Source material:
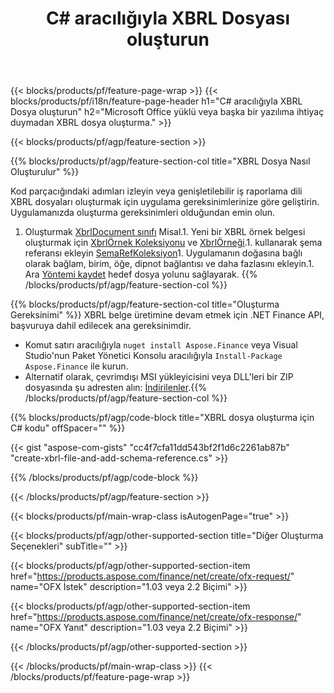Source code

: ﻿---
title: C# aracılığıyla XBRL Dosyası oluşturun
description: XBRL dosyası oluşturma için örnek kod. .NET tabanlı uygulamalarda toplu XBRL dosyaları oluşturmak için API örnek kodunu kullanın. 
url: /tr/net/create/xbrl/
family: finance
platformtag: net
feature: create
informat: XBRL
outformat: 
otherformats: 
---
{{< blocks/products/pf/feature-page-wrap >}}
{{< blocks/products/pf/i18n/feature-page-header h1="C# aracılığıyla XBRL Dosya oluşturun" h2="Microsoft Office yüklü veya başka bir yazılıma ihtiyaç duymadan XBRL dosya oluşturma." >}}

{{< blocks/products/pf/agp/feature-section >}}

{{% blocks/products/pf/agp/feature-section-col title="XBRL Dosya Nasıl Oluşturulur" %}}

Kod parçacığındaki adımları izleyin veya genişletilebilir iş raporlama dili XBRL dosyaları oluşturmak için uygulama gereksinimlerinize göre geliştirin. Uygulamanızda oluşturma gereksinimleri olduğundan emin olun.

1. Oluşturmak [XbrlDocument sınıfı](https://apireference.aspose.com/finance/net/aspose.finance.xbrl/xbrldocument) Misal.1. Yeni bir XBRL örnek belgesi oluşturmak için [XbrlÖrnek Koleksiyonu](https://apireference.aspose.com/finance/net/aspose.finance.xbrl/xbrlinstancecollection) ve [XbrlÖrneği](https://apireference.aspose.com/finance/net/aspose.finance.xbrl/xbrlinstance).1. kullanarak şema referansı ekleyin [ŞemaRefKoleksiyon](https://apireference.aspose.com/finance/net/aspose.finance.xbrl/schemarefcollection)1. Uygulamanın doğasına bağlı olarak bağlam, birim, öğe, dipnot bağlantısı ve daha fazlasını ekleyin.1. Ara [Yöntemi kaydet](https://apireference.aspose.com/finance/net/aspose.finance.xbrl.xbrldocument/save/methods/1) hedef dosya yolunu sağlayarak.
{{% /blocks/products/pf/agp/feature-section-col %}}

{{% blocks/products/pf/agp/feature-section-col title="Oluşturma Gereksinimi" %}}
XBRL belge üretimine devam etmek için .NET Finance API, başvuruya dahil edilecek ana gereksinimdir. 
- Komut satırı aracılığıyla ```nuget install Aspose.Finance``` veya Visual Studio'nun Paket Yönetici Konsolu aracılığıyla ```Install-Package Aspose.Finance``` ile kurun.
- Alternatif olarak, çevrimdışı MSI yükleyicisini veya DLL'leri bir ZIP dosyasında şu adresten alın: [İndirilenler](https://downloads.aspose.com/finance/net).{{% /blocks/products/pf/agp/feature-section-col %}}

{{% blocks/products/pf/agp/code-block title="XBRL dosya oluşturma için C# kodu" offSpacer="" %}}

{{< gist "aspose-com-gists" "cc4f7cfa11dd543bf2f1d6c2261ab87b" "create-xbrl-file-and-add-schema-reference.cs" >}}

{{% /blocks/products/pf/agp/code-block %}}

{{< /blocks/products/pf/agp/feature-section >}}

{{< blocks/products/pf/main-wrap-class isAutogenPage="true" >}}

{{< blocks/products/pf/agp/other-supported-section title="Diğer Oluşturma Seçenekleri" subTitle="" >}}

{{< blocks/products/pf/agp/other-supported-section-item href="https://products.aspose.com/finance/net/create/ofx-request/" name="OFX İstek" description="1.03 veya 2.2 Biçimi" >}}

{{< blocks/products/pf/agp/other-supported-section-item href="https://products.aspose.com/finance/net/create/ofx-response/" name="OFX Yanıt" description="1.03 veya 2.2 Biçimi" >}}

{{< /blocks/products/pf/agp/other-supported-section >}}

{{< /blocks/products/pf/main-wrap-class >}}
{{< /blocks/products/pf/feature-page-wrap >}}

What to produce: Your reply should consist solely of the lines above, from the opening line through the line with "Office yüklü veya", reproduced exactly and without pictures.

Exercise solution:
Source code

: ﻿---
title: C# aracılığıyla XBRL Dosyası oluşturun
description: XBRL dosyası oluşturma için örnek kod. .NET tabanlı uygulamalarda toplu XBRL dosyaları oluşturmak için API örnek kodunu kullanın. 
url: /tr/net/create/xbrl/
family: finance
platformtag: net
feature: create
informat: XBRL
outformat: 
otherformats: 
---
{{< blocks/products/pf/feature-page-wrap >}}
{{< blocks/products/pf/i18n/feature-page-header h1="C# aracılığıyla XBRL Dosya oluşturun" h2="Microsoft Office yüklü veya başka bir yazılıma ihtiyaç duymadan XBRL dosya oluşturma." >}}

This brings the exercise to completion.